**Assignment:** Leaving out all pictures, retype the records exactly.

Data items:
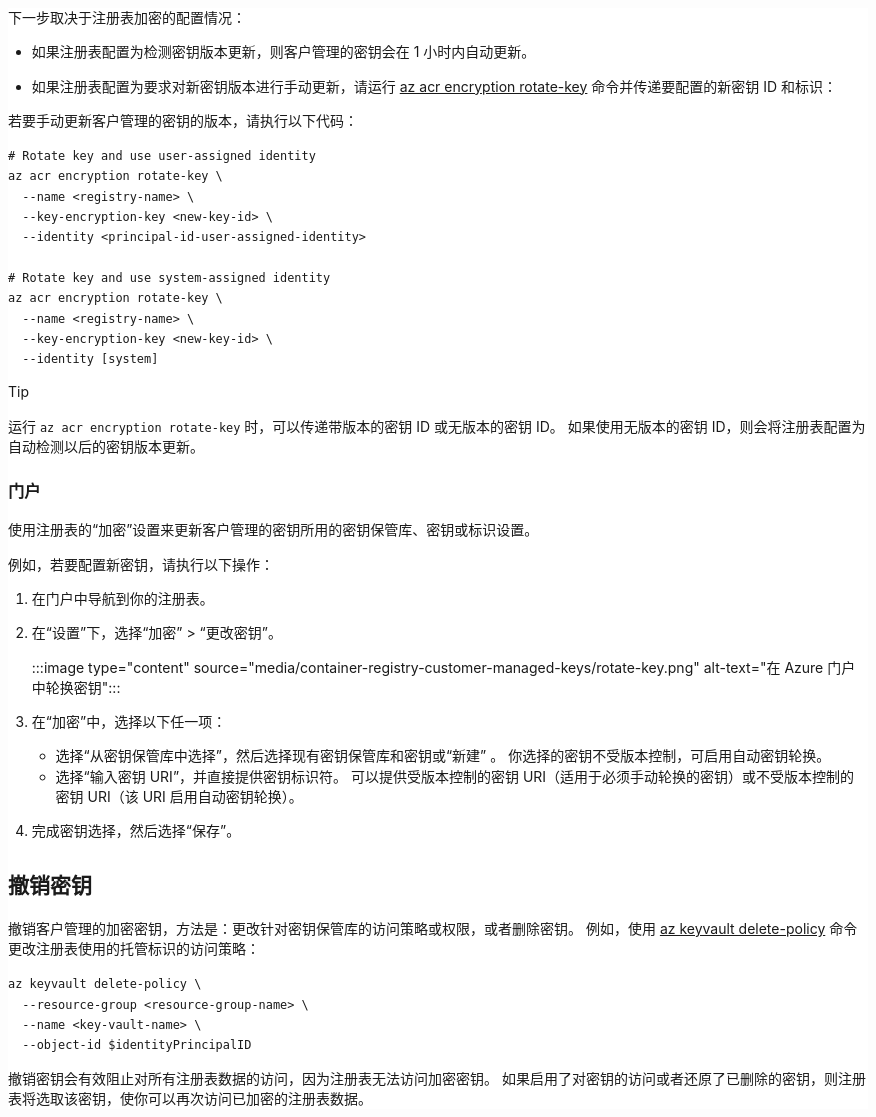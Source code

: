 下一步取决于注册表加密的配置情况：

* 如果注册表配置为检测密钥版本更新，则客户管理的密钥会在 1 小时内自动更新。

* 如果注册表配置为要求对新密钥版本进行手动更新，请运行 [az acr encryption rotate-key][az-acr-encryption-rotate-key] 命令并传递要配置的新密钥 ID 和标识：

若要手动更新客户管理的密钥的版本，请执行以下代码：

```azurecli
# Rotate key and use user-assigned identity
az acr encryption rotate-key \
  --name <registry-name> \
  --key-encryption-key <new-key-id> \
  --identity <principal-id-user-assigned-identity>

# Rotate key and use system-assigned identity
az acr encryption rotate-key \
  --name <registry-name> \
  --key-encryption-key <new-key-id> \
  --identity [system]
```

> [!TIP]
> 运行 `az acr encryption rotate-key` 时，可以传递带版本的密钥 ID 或无版本的密钥 ID。 如果使用无版本的密钥 ID，则会将注册表配置为自动检测以后的密钥版本更新。

### <a name="portal"></a>门户

使用注册表的“加密”设置来更新客户管理的密钥所用的密钥保管库、密钥或标识设置。

例如，若要配置新密钥，请执行以下操作：

1. 在门户中导航到你的注册表。
1. 在“设置”下，选择“加密” > “更改密钥”。

    :::image type="content" source="media/container-registry-customer-managed-keys/rotate-key.png" alt-text="在 Azure 门户中轮换密钥":::

1. 在“加密”中，选择以下任一项：
    * 选择“从密钥保管库中选择”，然后选择现有密钥保管库和密钥或“新建” 。 你选择的密钥不受版本控制，可启用自动密钥轮换。
    * 选择“输入密钥 URI”，并直接提供密钥标识符。 可以提供受版本控制的密钥 URI（适用于必须手动轮换的密钥）或不受版本控制的密钥 URI（该 URI 启用自动密钥轮换）。
1. 完成密钥选择，然后选择“保存”。

## <a name="revoke-key"></a>撤销密钥

撤销客户管理的加密密钥，方法是：更改针对密钥保管库的访问策略或权限，或者删除密钥。 例如，使用 [az keyvault delete-policy][az-keyvault-delete-policy] 命令更改注册表使用的托管标识的访问策略：

```azurecli
az keyvault delete-policy \
  --resource-group <resource-group-name> \
  --name <key-vault-name> \
  --object-id $identityPrincipalID
```

撤销密钥会有效阻止对所有注册表数据的访问，因为注册表无法访问加密密钥。 如果启用了对密钥的访问或者还原了已删除的密钥，则注册表将选取该密钥，使你可以再次访问已加密的注册表数据。


[az-feature-register]: https://docs.azure.cn/cli/feature#az_feature_register
[az-feature-show]: https://docs.azure.cn/cli/feature#az_feature_show
[az-group-create]: https://docs.azure.cn/cli/group#az_group_create
[az-identity-create]: https://docs.microsoft.com/cli/azure/identity#az_identity_create
[az-feature-register]: https://docs.azure.cn/cli/feature#az_feature_register
[az-deployment-group-create]: https://docs.azure.cn/cli/deployment/group#az_deployment_group_create
[az-keyvault-create]: https://docs.azure.cn/cli/keyvault#az_keyvault_create
[az-keyvault-key-create]: https://docs.azure.cn/cli/keyvault/key#az_keyvault_key_create
[az-keyvault-key]: https://docs.azure.cn/cli/keyvault/key
[az-keyvault-set-policy]: https://docs.azure.cn/cli/keyvault#az_keyvault_set_policy
[az-keyvault-delete-policy]: https://docs.azure.cn/cli/keyvault#az_keyvault_delete_policy
[az-resource-show]: https://docs.azure.cn/cli/resource#az_resource_show
[az-acr-create]: https://docs.azure.cn/cli/acr#az_acr_create
[az-acr-show]: https://docs.azure.cn/cli/acr#az_acr_show
[az-acr-encryption-rotate-key]: https://docs.azure.cn/cli/acr/encryption#az_acr_encryption_rotate_key
[az-acr-encryption-show]: https://docs.azure.cn/cli/acr/encryption#az_acr_encryption_show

**Solved exercise:**
Source code

: 下一步取决于注册表加密的配置情况：

* 如果注册表配置为检测密钥版本更新，则客户管理的密钥会在 1 小时内自动更新。

* 如果注册表配置为要求对新密钥版本进行手动更新，请运行 [az acr encryption rotate-key][az-acr-encryption-rotate-key] 命令并传递要配置的新密钥 ID 和标识：

若要手动更新客户管理的密钥的版本，请执行以下代码：

```azurecli
# Rotate key and use user-assigned identity
az acr encryption rotate-key \
  --name <registry-name> \
  --key-encryption-key <new-key-id> \
  --identity <principal-id-user-assigned-identity>

# Rotate key and use system-assigned identity
az acr encryption rotate-key \
  --name <registry-name> \
  --key-encryption-key <new-key-id> \
  --identity [system]
```

> [!TIP]
> 运行 `az acr encryption rotate-key` 时，可以传递带版本的密钥 ID 或无版本的密钥 ID。 如果使用无版本的密钥 ID，则会将注册表配置为自动检测以后的密钥版本更新。

### <a name="portal"></a>门户

使用注册表的“加密”设置来更新客户管理的密钥所用的密钥保管库、密钥或标识设置。

例如，若要配置新密钥，请执行以下操作：

1. 在门户中导航到你的注册表。
1. 在“设置”下，选择“加密” > “更改密钥”。

    :::image type="content" source="media/container-registry-customer-managed-keys/rotate-key.png" alt-text="在 Azure 门户中轮换密钥":::

1. 在“加密”中，选择以下任一项：
    * 选择“从密钥保管库中选择”，然后选择现有密钥保管库和密钥或“新建” 。 你选择的密钥不受版本控制，可启用自动密钥轮换。
    * 选择“输入密钥 URI”，并直接提供密钥标识符。 可以提供受版本控制的密钥 URI（适用于必须手动轮换的密钥）或不受版本控制的密钥 URI（该 URI 启用自动密钥轮换）。
1. 完成密钥选择，然后选择“保存”。

## <a name="revoke-key"></a>撤销密钥

撤销客户管理的加密密钥，方法是：更改针对密钥保管库的访问策略或权限，或者删除密钥。 例如，使用 [az keyvault delete-policy][az-keyvault-delete-policy] 命令更改注册表使用的托管标识的访问策略：

```azurecli
az keyvault delete-policy \
  --resource-group <resource-group-name> \
  --name <key-vault-name> \
  --object-id $identityPrincipalID
```

撤销密钥会有效阻止对所有注册表数据的访问，因为注册表无法访问加密密钥。 如果启用了对密钥的访问或者还原了已删除的密钥，则注册表将选取该密钥，使你可以再次访问已加密的注册表数据。


[az-feature-register]: https://docs.azure.cn/cli/feature#az_feature_register
[az-feature-show]: https://docs.azure.cn/cli/feature#az_feature_show
[az-group-create]: https://docs.azure.cn/cli/group#az_group_create
[az-identity-create]: https://docs.microsoft.com/cli/azure/identity#az_identity_create
[az-feature-register]: https://docs.azure.cn/cli/feature#az_feature_register
[az-deployment-group-create]: https://docs.azure.cn/cli/deployment/group#az_deployment_group_create
[az-keyvault-create]: https://docs.azure.cn/cli/keyvault#az_keyvault_create
[az-keyvault-key-create]: https://docs.azure.cn/cli/keyvault/key#az_keyvault_key_create
[az-keyvault-key]: https://docs.azure.cn/cli/keyvault/key
[az-keyvault-set-policy]: https://docs.azure.cn/cli/keyvault#az_keyvault_set_policy
[az-keyvault-delete-policy]: https://docs.azure.cn/cli/keyvault#az_keyvault_delete_policy
[az-resource-show]: https://docs.azure.cn/cli/resource#az_resource_show
[az-acr-create]: https://docs.azure.cn/cli/acr#az_acr_create
[az-acr-show]: https://docs.azure.cn/cli/acr#az_acr_show
[az-acr-encryption-rotate-key]: https://docs.azure.cn/cli/acr/encryption#az_acr_encryption_rotate_key
[az-acr-encryption-show]: https://docs.azure.cn/cli/acr/encryption#az_acr_encryption_show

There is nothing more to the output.